There will be far fewer people queuing to get the best Black Friday deals this week due to the Covid-19 pandemic.
With many retailers closed, the splurge will be mainly online.
Six in ten consumers have said they will do more online shopping this year than last year, according to the Banking & Payments Federation. The trend has been going upwards in recent years and Covid restrictions have pushed it further.
But Black Friday is often not all it is cracked up to be. Yes, there are some bargains, but there are always reports that the discounts on offer may not be discounts at all.
Retailers can sometimes limit the number of items available at a knockdown price. It is about encouraging us to spend, an incentive to get cash into the tills, and make space in the store room, ahead of what will already be a busy period.
Here is what to look out for:
Is the deal really a deal?
If you're considering making a sizeable purchase, you should be aware of the price pre Black Friday and if it's not a genuine deal, mention it to the shop assistant. If you feel strongly enough, report it to the Competition and Consumer Protection Commission. There are strict rules around price reduction notices.
Sometimes retailers try and get rid of old models or end of line stock by reducing the price for Black Friday. You might be happy with the older model at a reduced price. So always check before you buy.

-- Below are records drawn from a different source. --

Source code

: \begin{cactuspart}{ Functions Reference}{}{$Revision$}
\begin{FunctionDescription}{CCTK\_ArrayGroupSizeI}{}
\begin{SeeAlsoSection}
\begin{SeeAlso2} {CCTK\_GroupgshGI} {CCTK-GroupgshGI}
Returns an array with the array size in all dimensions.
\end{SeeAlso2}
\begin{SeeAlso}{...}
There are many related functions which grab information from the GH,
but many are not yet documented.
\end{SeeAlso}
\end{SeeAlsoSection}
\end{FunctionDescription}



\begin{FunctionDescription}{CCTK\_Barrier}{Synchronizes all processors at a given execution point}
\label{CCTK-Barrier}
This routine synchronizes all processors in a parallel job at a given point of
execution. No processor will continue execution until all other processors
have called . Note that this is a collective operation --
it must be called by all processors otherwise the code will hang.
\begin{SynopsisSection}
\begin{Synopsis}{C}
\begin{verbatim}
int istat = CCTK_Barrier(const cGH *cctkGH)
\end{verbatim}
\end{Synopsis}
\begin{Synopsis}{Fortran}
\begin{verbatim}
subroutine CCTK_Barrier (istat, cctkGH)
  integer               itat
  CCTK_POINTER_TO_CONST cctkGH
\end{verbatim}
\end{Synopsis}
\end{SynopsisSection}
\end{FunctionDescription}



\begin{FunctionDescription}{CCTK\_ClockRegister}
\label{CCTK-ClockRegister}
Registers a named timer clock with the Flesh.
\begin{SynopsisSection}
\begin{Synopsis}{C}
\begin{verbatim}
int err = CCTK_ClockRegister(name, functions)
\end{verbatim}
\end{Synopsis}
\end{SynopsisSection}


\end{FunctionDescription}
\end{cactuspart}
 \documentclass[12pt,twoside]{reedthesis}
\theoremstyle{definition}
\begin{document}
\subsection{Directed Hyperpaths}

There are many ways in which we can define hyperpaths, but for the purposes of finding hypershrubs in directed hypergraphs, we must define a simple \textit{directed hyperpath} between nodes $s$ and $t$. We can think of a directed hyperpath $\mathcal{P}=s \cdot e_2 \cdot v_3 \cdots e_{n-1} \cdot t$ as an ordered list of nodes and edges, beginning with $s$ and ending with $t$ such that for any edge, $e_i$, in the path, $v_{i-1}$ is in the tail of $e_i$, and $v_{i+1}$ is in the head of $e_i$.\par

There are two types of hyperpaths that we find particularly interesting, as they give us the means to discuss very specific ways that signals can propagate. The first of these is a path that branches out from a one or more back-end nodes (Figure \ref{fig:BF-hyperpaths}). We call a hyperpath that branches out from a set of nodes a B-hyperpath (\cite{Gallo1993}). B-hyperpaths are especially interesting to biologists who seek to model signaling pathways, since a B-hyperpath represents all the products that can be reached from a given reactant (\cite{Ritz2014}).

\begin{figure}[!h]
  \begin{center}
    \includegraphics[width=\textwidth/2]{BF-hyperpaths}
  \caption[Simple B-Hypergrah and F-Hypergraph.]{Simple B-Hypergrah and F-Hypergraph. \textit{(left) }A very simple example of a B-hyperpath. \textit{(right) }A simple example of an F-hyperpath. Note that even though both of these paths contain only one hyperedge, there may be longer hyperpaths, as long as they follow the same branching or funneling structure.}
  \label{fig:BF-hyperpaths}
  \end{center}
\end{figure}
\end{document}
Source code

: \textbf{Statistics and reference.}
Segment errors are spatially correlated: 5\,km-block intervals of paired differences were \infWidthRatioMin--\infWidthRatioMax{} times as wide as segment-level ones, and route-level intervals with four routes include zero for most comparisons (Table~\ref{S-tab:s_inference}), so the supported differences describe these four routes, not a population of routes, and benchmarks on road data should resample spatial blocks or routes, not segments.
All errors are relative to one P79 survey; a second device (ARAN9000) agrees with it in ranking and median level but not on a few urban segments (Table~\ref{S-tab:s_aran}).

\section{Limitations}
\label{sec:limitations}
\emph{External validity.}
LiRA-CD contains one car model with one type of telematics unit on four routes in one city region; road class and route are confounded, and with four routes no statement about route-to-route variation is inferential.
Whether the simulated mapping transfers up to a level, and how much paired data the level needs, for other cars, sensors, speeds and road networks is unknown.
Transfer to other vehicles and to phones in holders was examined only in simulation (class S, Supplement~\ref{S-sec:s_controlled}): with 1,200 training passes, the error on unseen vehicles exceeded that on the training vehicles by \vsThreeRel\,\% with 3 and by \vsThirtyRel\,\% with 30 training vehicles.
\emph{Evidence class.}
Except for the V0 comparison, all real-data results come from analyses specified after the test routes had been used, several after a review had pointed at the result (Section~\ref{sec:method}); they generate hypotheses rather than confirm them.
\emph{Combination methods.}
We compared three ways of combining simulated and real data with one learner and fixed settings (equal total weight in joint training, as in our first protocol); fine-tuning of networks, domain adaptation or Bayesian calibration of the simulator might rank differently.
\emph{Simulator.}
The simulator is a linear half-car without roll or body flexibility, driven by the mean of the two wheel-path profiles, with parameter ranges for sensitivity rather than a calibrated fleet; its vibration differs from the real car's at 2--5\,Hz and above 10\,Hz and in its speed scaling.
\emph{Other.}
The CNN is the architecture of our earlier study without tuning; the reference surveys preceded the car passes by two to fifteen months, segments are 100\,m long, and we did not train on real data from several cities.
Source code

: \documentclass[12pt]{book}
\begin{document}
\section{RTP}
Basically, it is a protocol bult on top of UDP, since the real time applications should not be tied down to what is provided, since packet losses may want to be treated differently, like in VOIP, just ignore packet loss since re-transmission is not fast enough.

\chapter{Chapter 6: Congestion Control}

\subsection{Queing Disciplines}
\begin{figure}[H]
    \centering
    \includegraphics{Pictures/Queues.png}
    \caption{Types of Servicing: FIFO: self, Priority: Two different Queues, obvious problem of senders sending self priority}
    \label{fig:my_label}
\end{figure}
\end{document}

Watch out for 'limited stock’ offers, the "while stocks last" warning can often mean there are only a handful of the products available at a discount. So, if you are really keen, get in early. There are no rules against this one!
Consider click and collect
Some retailers are really pricey when it comes to deliveries - the large multinational chains in particular.
You can avoid the charge, with a little inconvenience, by calling to collect the item when the Black Friday/Cyber Monday mania subsides.
Watch out, fraudsters about!
Consumers aren't the only ones hoping to do well out of Black Friday, fraudsters are too.
We reported earlier this week about credit and debit card fraud. Although it decreased last year, there was still more than €22 million stolen from unsuspecting consumers using cards online.
International gangs are ramping up to rob us. Four in ten people reportedly click on social media links to go to a website to buy something - and social networks are full of dodgy ads. So beware!
Whilst awareness of fraud is higher than ever, still one third of us do not check the security of a website if we are shopping online.
So, with all that reality on board, here is some simple advice to make sure you are as safe as possible if shopping online:
- Only use secure websites. Addresses should have 'https' before the purchase is made, indicating a secure connection
- Make sure a padlock symbol is shown beside the website address
- Never use public Wi-Fi when making payments; switch to 3G/4G instead
- Avoid clicking on social media or pop-up adverts, independently visit the website instead
- Be cautious about claiming outrageous offers, especially if seen on social media. If it sounds too good to be true, then it usually is
- Stick to well-known websites or websites that you are familiar with or websites associated with high street retail outlets.